なお、図2において、左から右へ向かう方向が所定の搬送方向D1であり、左側がシートS1の上流側、右側がシートS1の下流側である。
【0015】
型固定装置2の基本部分は、成形型40、ベース体50、負圧供給手段60、からなる。
成形型40は、本発明にいう型であり、図2,5に示すような型側接触面41aを有している。この型側接触面41aは、ベース体50に型40が固定されるときにベース体50と接触する。このベース体50は、図2,6に示すようなベース側接触面50aを有している。このベース側接触面50aは、ベース体50に型40を固定するときに型40と接触する。図6に示すベース側接触面50aには、型側接触面41aの接触位置を二点鎖線で示している。負圧供給手段60は、型側接触面41aと接触したベース側接触面50aに負圧を作用させてベース側接触面50aに型側接触面41aを密着させる。これにより、ベース側接触面50aに負圧が作用した状態でベース体50に型40が固定される。従って、ベース体50への型40の固定が容易になる。
【0016】
シートS1を構成する樹脂成形材料は、熱成形可能な材料であればよく、熱可塑性樹脂等の樹脂のみからなるシートでも、樹脂に充てん材等の添加剤が添加された材質からなるシートでもよく、単層シートでも、異なる材質をラミネートした積層シートでもよい。シートS1の素材には、ポリエチレン、ポリプロピレン、ポリスチレン、ポリ塩化ビニル、ABS樹脂、ポリエチレンテレフタレート、ポリカーボネート、等を利用可能である。差圧成形の場合、シートS1は、シート状ないしフィルム状になっていればよく、1〜2mm程度、0.25〜1mm程度、等、様々な厚みとすることが可能であり、0.25mm程度以下のフィルムでもよい。本型固定装置2は、当該程度の厚みのシートを差圧成形するための小型の型を固定するのに好適である。プレス成形の場合、樹脂成形材料は塊状等でもよい。

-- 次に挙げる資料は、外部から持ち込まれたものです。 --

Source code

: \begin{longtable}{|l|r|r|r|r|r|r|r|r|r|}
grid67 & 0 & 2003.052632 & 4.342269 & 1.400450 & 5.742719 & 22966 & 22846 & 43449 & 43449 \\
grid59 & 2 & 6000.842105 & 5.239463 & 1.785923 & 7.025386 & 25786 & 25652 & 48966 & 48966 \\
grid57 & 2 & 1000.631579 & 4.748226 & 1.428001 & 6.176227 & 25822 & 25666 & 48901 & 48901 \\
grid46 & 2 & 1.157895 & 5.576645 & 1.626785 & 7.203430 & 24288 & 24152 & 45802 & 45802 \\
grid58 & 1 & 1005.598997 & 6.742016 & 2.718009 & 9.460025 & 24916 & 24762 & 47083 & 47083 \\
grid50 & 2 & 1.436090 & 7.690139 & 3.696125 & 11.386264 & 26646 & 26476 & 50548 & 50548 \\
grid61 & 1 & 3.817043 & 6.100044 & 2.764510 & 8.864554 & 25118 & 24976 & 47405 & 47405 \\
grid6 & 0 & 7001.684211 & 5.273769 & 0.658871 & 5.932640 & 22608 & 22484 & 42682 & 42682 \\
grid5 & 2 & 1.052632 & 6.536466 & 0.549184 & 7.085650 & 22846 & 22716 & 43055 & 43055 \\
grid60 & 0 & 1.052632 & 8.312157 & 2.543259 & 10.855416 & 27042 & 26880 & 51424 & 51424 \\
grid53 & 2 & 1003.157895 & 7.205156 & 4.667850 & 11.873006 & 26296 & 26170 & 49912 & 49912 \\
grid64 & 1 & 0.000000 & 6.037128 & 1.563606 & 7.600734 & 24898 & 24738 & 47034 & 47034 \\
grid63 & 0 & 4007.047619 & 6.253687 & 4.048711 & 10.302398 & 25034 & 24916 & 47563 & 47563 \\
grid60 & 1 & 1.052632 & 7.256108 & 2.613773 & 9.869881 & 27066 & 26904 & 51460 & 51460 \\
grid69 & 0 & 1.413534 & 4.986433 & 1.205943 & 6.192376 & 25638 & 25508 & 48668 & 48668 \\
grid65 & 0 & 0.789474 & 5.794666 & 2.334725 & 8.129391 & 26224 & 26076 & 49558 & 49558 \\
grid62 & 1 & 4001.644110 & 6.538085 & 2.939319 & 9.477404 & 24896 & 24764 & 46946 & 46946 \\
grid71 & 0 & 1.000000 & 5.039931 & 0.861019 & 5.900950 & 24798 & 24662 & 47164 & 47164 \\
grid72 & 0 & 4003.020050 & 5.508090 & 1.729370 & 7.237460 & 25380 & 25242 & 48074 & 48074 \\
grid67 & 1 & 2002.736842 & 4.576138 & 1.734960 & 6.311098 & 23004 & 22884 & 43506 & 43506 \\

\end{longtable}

樹脂成形材料の熱成形には、差圧成形やプレス成形が含まれる。差圧成形には、真空成形や圧空成形や真空圧空成形が含まれる。本型固定装置2は、熱成形時に型へ加わる圧力の比較的低い差圧成形装置に設けると好適である。
【0017】
本実施形態の型側接触面41a及びベース側接触面50aは、平面とされている。むろん、吸着可能であれば、型側接触面及びベース側接触面は、曲面、屈曲面、等とされてもよい。
ベース側接触面50aに作用させる負圧は、本実施形態では真空圧に近いエア圧(空気圧)としている。むろん、大気圧(約0.1MPa)よりも低いエア圧(絶対圧)であれば、いわゆる減圧のエア圧でもよい。
【0018】
本実施形態の成形手段20は、上記成形型40及び上記ベース体50とともに、テーブル21,26、クランプベース体22、クランプ型23、テーブル駆動装置29、熱成形装置用負圧供給手段30、を有している。
図2に示すように、上テーブル21は、シートS1よりも上側で上下方向へ移動可能とされている。下テーブル26は、シートS1よりも下側で上下方向へ移動可能とされている。
【0019】
クランプベース体22は、被取付面22bが上テーブル21の下面にボルト等で取り付けられ、上テーブル21に固定されている。クランプベース体22は、クランプ型23を固定するときにクランプ型23と接触するクランプベース側接触面22aを下側に有している。さらに、クランプベース体22には、シートS1の上側にエア(空気)を供給するための成形用エア通路22cが内部に形成されている。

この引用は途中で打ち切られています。